Source Cryptopolitan

Hong Kong plans to broaden its footprint in the global gold trade, setting out steps to add storage capacity and tighten ties with mainland China as Beijing seeks a larger role in international commodity markets.

In his annual policy address on Wednesday, Chief Executive John Lee outlined actions to restore the city’s profile as a bullion center. The package calls for raising the city’s capacity to hold more than 2,000 tons within the next three years and for setting up a central clearing platform for gold.

The larger buildout replaces earlier, slower plans and signals a push to attract traders and expand refining. Bloomberg reports it is part of a longer strategy to draw Hong Kong closer to the mainland. Lee also asked the Shanghai Gold Exchange to prepare for future two-way market access.

Hong Kong has long served as China’s doorway to overseas bullion markets.

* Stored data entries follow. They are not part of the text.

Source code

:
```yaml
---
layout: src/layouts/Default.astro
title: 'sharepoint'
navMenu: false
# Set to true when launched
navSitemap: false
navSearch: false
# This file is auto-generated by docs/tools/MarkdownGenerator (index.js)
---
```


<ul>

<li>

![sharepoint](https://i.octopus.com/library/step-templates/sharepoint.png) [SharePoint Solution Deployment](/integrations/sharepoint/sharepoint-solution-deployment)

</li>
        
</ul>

Shanghai Gold Exchange sets up offshore vault in Hong Kong

In June, the Shanghai Gold Exchange, the main venue for physical gold in China, opened its first offshore vault in Hong Kong and introduced two contracts for international investors, a move aimed at reducing reliance on the US dollar and promoting broader use of the yuan in cross-border trade.

With that backdrop, the city is seeking to become Asia’s top trading hub while aligning more closely with Beijing’s goals. Hong Kong’s rules on importing and exporting bullion are lighter than those on the mainland, making it a link between global flows and China’s domestic market, where shipment controls remain tight.

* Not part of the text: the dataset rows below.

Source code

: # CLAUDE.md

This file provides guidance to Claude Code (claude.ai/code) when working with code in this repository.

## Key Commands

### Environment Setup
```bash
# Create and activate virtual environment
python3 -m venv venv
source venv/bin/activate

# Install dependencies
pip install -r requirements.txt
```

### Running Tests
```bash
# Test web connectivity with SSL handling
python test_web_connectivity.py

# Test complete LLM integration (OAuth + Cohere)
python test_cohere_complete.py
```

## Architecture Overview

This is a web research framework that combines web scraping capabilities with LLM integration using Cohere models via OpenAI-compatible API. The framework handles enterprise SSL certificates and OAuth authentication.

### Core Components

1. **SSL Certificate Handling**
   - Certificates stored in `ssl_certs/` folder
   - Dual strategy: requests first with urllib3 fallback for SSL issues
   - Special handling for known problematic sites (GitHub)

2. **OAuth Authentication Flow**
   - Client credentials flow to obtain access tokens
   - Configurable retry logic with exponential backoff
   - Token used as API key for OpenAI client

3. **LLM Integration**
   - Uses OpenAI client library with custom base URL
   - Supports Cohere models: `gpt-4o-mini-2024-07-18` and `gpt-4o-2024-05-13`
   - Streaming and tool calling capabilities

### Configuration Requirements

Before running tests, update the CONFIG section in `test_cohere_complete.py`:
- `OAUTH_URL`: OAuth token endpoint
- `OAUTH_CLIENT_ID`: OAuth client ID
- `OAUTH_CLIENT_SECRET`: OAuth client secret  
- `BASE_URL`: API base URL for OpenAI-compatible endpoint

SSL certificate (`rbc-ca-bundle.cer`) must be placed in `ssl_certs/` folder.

Officials say some specialists from abroad have returned to the local gold business, though state-owned banks and others still face hiring hurdles because skilled workers are in short supply.

Also on Wednesday, the government said it would offer tax breaks for commodity traders and introduce new trading technology to support its long-term commodity plan. Earlier this year, the London Metal Exchange, the marketplace for base metals such as copper and aluminum, approved Hong Kong as a warehouse site for the first time as it seeks a closer connection to mainland China.

Mainland China moves to ease gold import rules

China’s central bank plans to loosen rules on gold imports. It would broaden use of “multi-use permits,” extend their validity to nine months from six, and scrap limits on how many times a permit can be used. The plan would also let more Chinese ports clear shipments.

The timing also favors buyers. A stronger yuan against the dollar makes it cheaper to bring in metal. Easing trade frictions would help jewelers, as Cryptopolitan reported earlier, with strong global interest in bullion pushed prices to record highs. China’s demand is a key force, yet buyers often pay a premium over world prices due to import controls.

“This is a small but meaningful step China is taking to align with international practices,” said Samson Li, an analyst in Hong Kong at Commodity Discovery Fund.